[Work request]: Work out how many lines in the entries contain the string "PIPs", and give nothing but that number.

[Entries provided]:
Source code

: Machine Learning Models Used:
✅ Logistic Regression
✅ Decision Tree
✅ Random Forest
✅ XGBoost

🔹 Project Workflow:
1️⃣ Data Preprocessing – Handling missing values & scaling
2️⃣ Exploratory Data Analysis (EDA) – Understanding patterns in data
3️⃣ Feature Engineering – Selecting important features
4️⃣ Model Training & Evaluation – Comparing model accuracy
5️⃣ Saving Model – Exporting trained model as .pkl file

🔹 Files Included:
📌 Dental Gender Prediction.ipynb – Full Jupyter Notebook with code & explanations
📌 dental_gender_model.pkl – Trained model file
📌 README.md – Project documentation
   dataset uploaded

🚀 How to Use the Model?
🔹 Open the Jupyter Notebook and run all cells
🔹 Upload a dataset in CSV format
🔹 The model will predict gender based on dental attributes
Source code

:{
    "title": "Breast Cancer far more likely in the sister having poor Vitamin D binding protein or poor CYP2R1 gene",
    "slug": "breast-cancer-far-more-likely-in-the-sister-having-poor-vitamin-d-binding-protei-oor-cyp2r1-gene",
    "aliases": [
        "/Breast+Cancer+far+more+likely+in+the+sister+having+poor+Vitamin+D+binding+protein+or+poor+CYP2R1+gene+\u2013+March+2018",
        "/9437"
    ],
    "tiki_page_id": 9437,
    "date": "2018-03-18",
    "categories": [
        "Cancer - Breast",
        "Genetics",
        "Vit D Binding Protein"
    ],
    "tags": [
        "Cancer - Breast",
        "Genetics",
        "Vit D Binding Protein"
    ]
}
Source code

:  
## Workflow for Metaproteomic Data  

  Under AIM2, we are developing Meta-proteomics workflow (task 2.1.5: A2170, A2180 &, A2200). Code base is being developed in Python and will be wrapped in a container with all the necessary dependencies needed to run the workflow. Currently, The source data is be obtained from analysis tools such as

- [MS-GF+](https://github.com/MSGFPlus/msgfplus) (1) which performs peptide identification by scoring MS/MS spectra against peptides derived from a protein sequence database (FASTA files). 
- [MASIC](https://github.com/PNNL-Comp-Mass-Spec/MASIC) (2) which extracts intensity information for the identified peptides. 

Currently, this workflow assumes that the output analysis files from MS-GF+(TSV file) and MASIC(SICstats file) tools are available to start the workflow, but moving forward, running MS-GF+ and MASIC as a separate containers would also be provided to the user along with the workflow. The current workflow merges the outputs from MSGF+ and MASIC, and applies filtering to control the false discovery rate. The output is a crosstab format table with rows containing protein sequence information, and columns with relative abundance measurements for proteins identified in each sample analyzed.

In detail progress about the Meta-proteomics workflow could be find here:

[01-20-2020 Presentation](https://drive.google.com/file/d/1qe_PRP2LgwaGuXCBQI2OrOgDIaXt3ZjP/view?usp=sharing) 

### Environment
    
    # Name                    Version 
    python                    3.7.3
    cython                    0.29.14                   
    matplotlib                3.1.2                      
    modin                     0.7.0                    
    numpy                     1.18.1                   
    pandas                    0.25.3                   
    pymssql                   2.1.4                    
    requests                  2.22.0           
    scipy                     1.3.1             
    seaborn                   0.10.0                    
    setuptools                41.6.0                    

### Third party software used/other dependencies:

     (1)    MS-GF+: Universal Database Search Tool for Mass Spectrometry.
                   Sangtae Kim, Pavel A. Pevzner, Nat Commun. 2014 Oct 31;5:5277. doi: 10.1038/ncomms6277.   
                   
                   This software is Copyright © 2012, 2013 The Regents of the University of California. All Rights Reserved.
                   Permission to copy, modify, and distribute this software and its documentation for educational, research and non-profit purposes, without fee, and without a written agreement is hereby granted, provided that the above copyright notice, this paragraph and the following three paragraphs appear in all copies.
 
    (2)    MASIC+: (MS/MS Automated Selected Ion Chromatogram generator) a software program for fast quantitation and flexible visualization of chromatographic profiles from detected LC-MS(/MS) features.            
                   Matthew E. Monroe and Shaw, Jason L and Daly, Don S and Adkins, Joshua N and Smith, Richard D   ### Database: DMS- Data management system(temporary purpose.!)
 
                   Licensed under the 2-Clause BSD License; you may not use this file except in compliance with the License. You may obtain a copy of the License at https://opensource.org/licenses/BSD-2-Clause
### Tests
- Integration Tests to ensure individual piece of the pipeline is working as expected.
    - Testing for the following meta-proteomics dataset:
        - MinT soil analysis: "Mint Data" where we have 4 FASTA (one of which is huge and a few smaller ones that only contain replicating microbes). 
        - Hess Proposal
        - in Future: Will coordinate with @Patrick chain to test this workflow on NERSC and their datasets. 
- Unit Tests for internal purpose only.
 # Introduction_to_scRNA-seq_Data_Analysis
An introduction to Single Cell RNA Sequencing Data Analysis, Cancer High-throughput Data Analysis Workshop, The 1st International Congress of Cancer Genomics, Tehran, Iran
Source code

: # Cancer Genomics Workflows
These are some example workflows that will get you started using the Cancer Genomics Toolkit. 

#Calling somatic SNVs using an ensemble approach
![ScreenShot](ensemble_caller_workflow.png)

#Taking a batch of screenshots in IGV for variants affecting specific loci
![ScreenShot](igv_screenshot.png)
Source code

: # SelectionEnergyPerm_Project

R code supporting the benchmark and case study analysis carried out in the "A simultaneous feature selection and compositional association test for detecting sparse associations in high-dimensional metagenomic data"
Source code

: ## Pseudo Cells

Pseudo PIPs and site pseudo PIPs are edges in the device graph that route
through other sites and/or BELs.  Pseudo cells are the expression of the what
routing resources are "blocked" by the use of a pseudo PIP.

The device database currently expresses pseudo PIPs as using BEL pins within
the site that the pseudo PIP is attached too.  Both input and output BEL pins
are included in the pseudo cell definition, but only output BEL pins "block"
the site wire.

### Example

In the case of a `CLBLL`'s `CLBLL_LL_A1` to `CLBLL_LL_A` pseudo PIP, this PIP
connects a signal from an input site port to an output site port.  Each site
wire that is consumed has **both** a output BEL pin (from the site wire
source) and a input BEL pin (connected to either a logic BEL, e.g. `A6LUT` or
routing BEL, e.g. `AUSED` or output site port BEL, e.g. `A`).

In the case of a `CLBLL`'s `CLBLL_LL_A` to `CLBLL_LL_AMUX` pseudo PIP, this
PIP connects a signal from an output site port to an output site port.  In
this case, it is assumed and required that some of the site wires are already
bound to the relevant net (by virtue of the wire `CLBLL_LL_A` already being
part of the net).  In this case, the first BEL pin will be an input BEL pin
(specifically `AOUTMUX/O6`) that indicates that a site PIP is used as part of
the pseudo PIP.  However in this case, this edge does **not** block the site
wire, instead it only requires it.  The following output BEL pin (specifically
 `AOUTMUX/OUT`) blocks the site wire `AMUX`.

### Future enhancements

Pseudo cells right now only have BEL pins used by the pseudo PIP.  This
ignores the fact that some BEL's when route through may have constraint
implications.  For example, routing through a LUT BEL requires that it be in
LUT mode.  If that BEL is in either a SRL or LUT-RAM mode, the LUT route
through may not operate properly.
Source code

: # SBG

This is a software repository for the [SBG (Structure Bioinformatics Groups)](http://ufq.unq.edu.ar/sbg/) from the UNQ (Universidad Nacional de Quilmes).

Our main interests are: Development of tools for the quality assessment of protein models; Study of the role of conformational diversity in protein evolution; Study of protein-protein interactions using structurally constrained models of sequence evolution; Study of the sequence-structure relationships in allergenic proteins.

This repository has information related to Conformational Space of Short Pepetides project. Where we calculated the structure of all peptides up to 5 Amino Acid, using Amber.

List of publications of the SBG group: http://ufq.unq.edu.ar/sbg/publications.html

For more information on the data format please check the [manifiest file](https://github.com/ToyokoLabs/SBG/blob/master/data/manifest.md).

[Response]: 2